[INFORMATION SHOWN Boundary: Start]

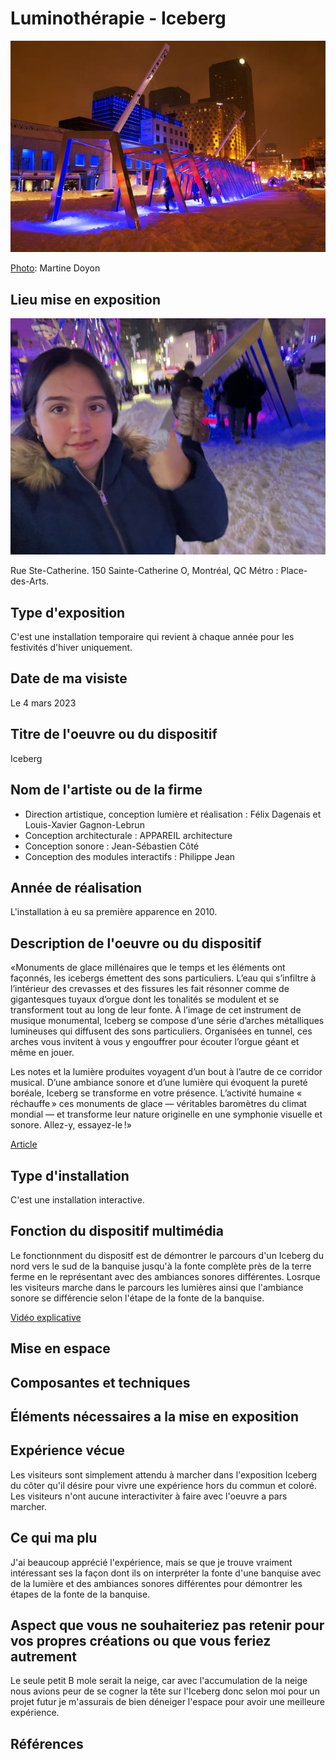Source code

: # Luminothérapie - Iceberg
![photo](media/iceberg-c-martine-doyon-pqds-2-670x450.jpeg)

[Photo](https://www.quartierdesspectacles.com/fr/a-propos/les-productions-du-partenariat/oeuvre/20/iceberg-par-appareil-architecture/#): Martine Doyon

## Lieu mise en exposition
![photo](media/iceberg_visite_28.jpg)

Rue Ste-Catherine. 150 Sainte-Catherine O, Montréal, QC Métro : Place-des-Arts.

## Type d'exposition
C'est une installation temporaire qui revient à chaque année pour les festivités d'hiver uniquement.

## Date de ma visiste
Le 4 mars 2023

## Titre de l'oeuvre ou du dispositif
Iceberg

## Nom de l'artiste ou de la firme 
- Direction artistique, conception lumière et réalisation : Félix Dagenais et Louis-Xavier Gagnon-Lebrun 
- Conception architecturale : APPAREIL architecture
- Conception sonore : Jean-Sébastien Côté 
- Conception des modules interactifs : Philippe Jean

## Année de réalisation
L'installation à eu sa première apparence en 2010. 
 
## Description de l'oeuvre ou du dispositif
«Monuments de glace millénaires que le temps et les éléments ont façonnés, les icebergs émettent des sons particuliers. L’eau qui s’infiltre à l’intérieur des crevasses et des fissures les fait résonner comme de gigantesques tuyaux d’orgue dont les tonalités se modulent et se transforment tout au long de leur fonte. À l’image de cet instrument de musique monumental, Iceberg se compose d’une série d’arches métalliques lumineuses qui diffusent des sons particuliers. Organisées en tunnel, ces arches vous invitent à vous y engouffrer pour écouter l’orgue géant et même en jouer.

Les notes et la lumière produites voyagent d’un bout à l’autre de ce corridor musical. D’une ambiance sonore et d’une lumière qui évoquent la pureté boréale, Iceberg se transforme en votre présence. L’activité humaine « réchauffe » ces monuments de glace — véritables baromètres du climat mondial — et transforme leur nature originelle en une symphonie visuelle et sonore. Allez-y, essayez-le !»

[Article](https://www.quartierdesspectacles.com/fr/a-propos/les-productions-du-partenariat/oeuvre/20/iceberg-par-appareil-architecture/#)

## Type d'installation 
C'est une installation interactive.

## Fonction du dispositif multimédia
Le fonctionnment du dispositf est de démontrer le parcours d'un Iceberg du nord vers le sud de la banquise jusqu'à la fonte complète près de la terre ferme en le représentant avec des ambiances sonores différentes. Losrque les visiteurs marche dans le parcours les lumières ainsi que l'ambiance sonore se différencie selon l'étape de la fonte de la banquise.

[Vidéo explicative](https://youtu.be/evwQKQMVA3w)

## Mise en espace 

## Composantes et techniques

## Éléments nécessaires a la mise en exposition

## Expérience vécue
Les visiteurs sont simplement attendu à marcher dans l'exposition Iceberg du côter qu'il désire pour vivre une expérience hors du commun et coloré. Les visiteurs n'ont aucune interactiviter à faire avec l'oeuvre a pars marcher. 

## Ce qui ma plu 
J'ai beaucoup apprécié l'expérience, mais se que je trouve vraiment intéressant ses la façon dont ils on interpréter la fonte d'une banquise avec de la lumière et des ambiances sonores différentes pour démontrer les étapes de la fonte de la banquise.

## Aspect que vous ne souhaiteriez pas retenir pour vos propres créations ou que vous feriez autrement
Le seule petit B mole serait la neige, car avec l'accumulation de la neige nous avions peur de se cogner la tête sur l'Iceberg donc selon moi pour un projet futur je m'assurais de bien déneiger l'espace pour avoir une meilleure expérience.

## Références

[INFORMATION SHOWN Boundary: End]

TASK DIRECTIONS: Collect, from the material above, every line containing the word "installation".

ANSWER SPACE:
C'est une installation temporaire qui revient à chaque année pour les festivités d'hiver uniquement.
L'installation à eu sa première apparence en 2010. 
## Type d'installation 
C'est une installation interactive.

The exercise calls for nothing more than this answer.